(Excerpts from a dataset)
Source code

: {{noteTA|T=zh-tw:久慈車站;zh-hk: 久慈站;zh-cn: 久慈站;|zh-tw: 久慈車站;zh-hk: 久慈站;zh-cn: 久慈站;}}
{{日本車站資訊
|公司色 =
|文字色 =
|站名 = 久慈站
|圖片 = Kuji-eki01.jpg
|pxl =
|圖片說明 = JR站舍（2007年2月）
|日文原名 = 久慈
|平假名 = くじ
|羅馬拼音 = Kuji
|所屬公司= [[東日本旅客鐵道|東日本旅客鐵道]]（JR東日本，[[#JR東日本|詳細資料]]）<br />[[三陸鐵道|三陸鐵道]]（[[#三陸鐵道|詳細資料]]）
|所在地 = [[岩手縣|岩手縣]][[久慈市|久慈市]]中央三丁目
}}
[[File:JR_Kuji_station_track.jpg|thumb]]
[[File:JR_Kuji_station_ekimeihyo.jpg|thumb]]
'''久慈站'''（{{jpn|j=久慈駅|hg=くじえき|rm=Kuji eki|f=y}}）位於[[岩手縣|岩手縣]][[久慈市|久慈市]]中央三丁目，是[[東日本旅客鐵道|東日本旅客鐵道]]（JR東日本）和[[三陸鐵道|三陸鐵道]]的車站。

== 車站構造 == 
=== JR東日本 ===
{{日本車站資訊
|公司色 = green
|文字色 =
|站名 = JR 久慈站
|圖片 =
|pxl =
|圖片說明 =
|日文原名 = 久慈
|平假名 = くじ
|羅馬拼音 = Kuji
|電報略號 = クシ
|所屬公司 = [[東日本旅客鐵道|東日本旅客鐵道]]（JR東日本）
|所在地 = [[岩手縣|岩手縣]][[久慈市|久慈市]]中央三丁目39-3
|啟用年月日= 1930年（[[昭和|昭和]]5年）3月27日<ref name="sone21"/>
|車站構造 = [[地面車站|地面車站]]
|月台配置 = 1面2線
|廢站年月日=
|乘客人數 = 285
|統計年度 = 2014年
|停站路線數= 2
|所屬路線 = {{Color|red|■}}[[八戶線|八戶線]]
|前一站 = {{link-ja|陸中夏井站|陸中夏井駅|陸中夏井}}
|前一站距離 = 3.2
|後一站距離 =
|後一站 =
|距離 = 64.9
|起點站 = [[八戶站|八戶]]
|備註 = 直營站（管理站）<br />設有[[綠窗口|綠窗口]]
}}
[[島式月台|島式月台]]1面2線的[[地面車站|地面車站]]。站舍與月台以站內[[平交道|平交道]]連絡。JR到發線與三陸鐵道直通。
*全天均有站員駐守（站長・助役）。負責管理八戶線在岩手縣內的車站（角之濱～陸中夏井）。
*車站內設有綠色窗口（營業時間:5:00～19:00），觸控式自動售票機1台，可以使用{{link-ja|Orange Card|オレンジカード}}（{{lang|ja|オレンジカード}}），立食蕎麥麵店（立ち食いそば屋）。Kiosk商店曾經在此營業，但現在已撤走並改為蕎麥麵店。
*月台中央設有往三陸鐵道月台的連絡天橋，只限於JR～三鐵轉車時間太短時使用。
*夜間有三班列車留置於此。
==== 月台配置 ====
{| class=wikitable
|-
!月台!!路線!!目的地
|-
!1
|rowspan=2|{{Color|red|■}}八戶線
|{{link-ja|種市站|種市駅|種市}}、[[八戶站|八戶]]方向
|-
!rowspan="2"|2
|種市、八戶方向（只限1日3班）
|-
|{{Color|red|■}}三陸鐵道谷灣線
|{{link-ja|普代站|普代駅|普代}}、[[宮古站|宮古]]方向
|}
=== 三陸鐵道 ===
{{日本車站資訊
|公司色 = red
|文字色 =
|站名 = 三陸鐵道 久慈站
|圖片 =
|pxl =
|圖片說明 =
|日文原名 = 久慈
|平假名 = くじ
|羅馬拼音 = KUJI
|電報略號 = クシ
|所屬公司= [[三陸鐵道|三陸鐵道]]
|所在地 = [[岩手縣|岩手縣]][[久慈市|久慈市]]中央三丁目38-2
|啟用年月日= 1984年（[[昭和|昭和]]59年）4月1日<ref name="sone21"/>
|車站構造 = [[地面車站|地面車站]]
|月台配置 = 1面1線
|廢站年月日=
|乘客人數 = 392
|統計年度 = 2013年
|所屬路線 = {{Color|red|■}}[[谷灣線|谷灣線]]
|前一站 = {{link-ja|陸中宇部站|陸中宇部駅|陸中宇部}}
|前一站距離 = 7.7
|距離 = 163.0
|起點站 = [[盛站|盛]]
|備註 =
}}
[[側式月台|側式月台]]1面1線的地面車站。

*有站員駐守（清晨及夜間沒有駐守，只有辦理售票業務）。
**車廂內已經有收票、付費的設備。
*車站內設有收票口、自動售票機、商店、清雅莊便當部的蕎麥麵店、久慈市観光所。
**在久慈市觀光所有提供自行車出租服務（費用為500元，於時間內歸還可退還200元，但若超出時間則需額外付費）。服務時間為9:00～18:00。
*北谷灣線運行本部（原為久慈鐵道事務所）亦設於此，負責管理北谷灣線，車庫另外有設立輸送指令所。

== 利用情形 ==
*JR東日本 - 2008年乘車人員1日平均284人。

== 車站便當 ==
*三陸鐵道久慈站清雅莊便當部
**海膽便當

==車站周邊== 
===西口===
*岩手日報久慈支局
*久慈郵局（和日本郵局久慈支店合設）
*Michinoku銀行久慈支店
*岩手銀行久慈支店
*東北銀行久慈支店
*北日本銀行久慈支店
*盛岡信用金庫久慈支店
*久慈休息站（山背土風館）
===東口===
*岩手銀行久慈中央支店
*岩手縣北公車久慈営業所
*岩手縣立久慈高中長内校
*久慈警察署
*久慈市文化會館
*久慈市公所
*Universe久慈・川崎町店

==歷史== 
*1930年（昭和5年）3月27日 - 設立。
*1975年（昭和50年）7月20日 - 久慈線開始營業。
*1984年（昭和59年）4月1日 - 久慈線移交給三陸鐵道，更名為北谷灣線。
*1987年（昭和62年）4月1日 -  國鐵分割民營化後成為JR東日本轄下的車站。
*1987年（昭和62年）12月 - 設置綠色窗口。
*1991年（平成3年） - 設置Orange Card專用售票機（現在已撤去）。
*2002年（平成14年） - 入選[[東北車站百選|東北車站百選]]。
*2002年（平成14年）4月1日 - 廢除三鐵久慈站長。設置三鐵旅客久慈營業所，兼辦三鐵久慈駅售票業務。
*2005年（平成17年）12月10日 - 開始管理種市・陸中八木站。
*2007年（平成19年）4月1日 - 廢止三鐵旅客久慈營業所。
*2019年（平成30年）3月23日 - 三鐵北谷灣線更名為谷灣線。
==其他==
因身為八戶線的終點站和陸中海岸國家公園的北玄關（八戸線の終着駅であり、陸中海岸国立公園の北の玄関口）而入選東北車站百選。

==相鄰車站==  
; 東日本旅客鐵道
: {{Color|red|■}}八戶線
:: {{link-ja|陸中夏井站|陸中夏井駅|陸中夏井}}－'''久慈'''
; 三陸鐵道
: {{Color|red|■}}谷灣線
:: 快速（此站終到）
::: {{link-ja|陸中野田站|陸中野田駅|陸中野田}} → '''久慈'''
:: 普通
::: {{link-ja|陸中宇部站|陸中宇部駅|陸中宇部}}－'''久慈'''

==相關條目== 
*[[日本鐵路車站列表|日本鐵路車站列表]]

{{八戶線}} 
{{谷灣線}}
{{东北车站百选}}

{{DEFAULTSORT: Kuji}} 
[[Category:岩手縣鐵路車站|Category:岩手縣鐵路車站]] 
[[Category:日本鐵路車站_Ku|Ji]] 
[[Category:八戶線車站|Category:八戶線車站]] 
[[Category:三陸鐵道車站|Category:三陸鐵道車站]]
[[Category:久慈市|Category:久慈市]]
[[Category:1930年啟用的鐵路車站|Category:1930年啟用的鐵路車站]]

## Aim of the exercise
Wherever a line above contains "Category", copy that line.

## Written response
[[Category:岩手縣鐵路車站|Category:岩手縣鐵路車站]] 
[[Category:日本鐵路車站_Ku|Ji]] 
[[Category:八戶線車站|Category:八戶線車站]] 
[[Category:三陸鐵道車站|Category:三陸鐵道車站]]
[[Category:久慈市|Category:久慈市]]
[[Category:1930年啟用的鐵路車站|Category:1930年啟用的鐵路車站]]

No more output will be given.